Strategically Align All Elements of Your Organization
A young adult entering the workforce learns quickly that all aspects of their life are interconnected. Without proper transportation they may have trouble landing or keeping the job they want. The quality of their employment determines the quality of the apartment they can afford, which in turn may affect their friendships or dating prospects. A rocky social life or stressful living conditions can affect their performance at work. Each element is essential and affects every other.
Your organization has similar dynamics. Each area of your organization must work with all others to create a harmonious whole. This includes structure and governance, leadership and culture, people and rewards, information and metrics, work processes, and processes of continuous improvement. All areas must be incorporated in a successful change transformation.
Embrace Your Role as Alignment Leader
A critical role in organization alignment is that of alignment leader. Some of the qualities of a good organization alignment leader include:
- An alignment mentality. A good alignment leader takes a big picture approach to the organization and encourages others to keep in mind how the system as a whole is impacted by alignment choices.
- Commitment to necessary change—including getting buy-in from all parties and implementing change management.
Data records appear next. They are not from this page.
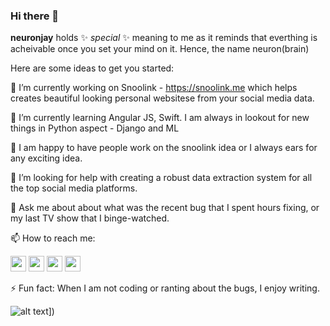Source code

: ### Hi there 👋

**neuronjay** holds ✨ _special_ ✨ meaning to me as it reminds that everthing is acheivable once you set your mind on it. 
Hence, the name neuron(brain) 

Here are some ideas to get you started:

🔭 I’m currently working on Snoolink - https://snoolink.me which helps creates beautiful looking personal websitese from your social media data.

🌱 I’m currently learning Angular JS, Swift. I am always in lookout for new things in Python aspect - Django and ML

👯 I am happy to have people work on the snoolink idea or I always ears for any exciting idea.

🤔 I’m looking for help with creating a robust data extraction system for all the top social media platforms.

💬 Ask me about about what was the recent bug that I spent hours fixing, or my last TV show that I binge-watched.

📫 How to reach me: 
<p><a href="https://www.twitter.com/jaydev_13"><img src="https://img.shields.io/badge/twitter-%231DA1F2.svg?&style=for-the-badge&logo=twitter&logoColor=white" height=25></a> <a href="https://www.linkedin.com/in/neuronjay/"><img src="https://img.shields.io/badge/linkedin-%230077B5.svg?&style=for-the-badge&logo=linkedin&logoColor=white" height=25></a> <a href="https://jaydev13.medium.com/"><img src="https://img.shields.io/badge/medium-%2312100E.svg?&style=for-the-badge&logo=medium&logoColor=white" height=25></a> <a href="https://www.instagram.com/jaydev_13/"><img src="https://img.shields.io/badge/instagram-%23E4405F.svg?&style=for-the-badge&logo=instagram&logoColor=white" height=25></a> </p>

⚡ Fun fact: When I am not coding or ranting about the bugs, I enjoy writing.

![alt text]([https://images-na.ssl-images-amazon.com/images/I/41xCVhOefjL._SX331_BO1,204,203,200_.jpg)])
- Practical focus. He/she understands the reality of hard choices and the need for trade-offs, and sticks to decisions once made. The alignment leader also is able to keep things moving forward as new processes and structures emerge.
- Nimble approach. This leader approaches every aspect of the organization alignment process and market changes with swift, decisive responses while being careful not to inhibit growth—an ongoing process that is critical if an organization is to stay competitive in the marketplace.
- Willingness to sacrifice for the organization’s best interests. He/she is able to make aligned choices to shift resources from less strategic work to work that most fully supports core strategy, in order to simultaneously streamline and grow the organization.
- Customer-centric approach. A good alignment leader helps the organization stay focused on the customer’s needs rather than on the organization’s products and services, thus absorbing complexity and maintaining relevance and resiliency.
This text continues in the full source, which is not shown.